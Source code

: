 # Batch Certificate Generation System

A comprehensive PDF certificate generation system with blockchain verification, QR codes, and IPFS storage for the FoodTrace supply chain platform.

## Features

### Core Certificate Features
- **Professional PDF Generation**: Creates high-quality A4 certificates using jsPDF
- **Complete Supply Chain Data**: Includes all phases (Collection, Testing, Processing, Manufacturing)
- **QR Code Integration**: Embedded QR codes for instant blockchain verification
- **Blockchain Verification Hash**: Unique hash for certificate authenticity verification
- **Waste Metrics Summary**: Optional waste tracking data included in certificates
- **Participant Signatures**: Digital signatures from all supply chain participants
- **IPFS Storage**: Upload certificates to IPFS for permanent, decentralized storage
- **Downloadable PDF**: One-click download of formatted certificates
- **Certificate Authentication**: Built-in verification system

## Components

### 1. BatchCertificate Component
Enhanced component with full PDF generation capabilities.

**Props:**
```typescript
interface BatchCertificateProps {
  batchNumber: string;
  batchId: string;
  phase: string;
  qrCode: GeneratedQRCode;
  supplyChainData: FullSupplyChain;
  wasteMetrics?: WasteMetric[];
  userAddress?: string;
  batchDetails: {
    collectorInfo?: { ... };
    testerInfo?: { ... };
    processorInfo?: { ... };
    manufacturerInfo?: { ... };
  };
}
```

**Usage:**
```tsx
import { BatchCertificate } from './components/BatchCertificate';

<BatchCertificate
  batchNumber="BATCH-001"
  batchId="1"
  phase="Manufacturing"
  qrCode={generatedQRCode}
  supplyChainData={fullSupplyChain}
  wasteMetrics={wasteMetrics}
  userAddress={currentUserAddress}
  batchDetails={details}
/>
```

┄┄┄┄┄┄┄┄┄┄┄┄┄┄┄┄┄┄┄┄

* DIRECTIONS *
None of the records may be omitted or altered when they are given again.

* SOLUTION TO THE PROBLEM *
Source code

: # Batch Certificate Generation System

A comprehensive PDF certificate generation system with blockchain verification, QR codes, and IPFS storage for the FoodTrace supply chain platform.

## Features

### Core Certificate Features
- **Professional PDF Generation**: Creates high-quality A4 certificates using jsPDF
- **Complete Supply Chain Data**: Includes all phases (Collection, Testing, Processing, Manufacturing)
- **QR Code Integration**: Embedded QR codes for instant blockchain verification
- **Blockchain Verification Hash**: Unique hash for certificate authenticity verification
- **Waste Metrics Summary**: Optional waste tracking data included in certificates
- **Participant Signatures**: Digital signatures from all supply chain participants
- **IPFS Storage**: Upload certificates to IPFS for permanent, decentralized storage
- **Downloadable PDF**: One-click download of formatted certificates
- **Certificate Authentication**: Built-in verification system

## Components

### 1. BatchCertificate Component
Enhanced component with full PDF generation capabilities.

**Props:**
```typescript
interface BatchCertificateProps {
  batchNumber: string;
  batchId: string;
  phase: string;
  qrCode: GeneratedQRCode;
  supplyChainData: FullSupplyChain;
  wasteMetrics?: WasteMetric[];
  userAddress?: string;
  batchDetails: {
    collectorInfo?: { ... };
    testerInfo?: { ... };
    processorInfo?: { ... };
    manufacturerInfo?: { ... };
  };
}
```

**Usage:**
```tsx
import { BatchCertificate } from './components/BatchCertificate';

<BatchCertificate
  batchNumber="BATCH-001"
  batchId="1"
  phase="Manufacturing"
  qrCode={generatedQRCode}
  supplyChainData={fullSupplyChain}
  wasteMetrics={wasteMetrics}
  userAddress={currentUserAddress}
  batchDetails={details}
/>
```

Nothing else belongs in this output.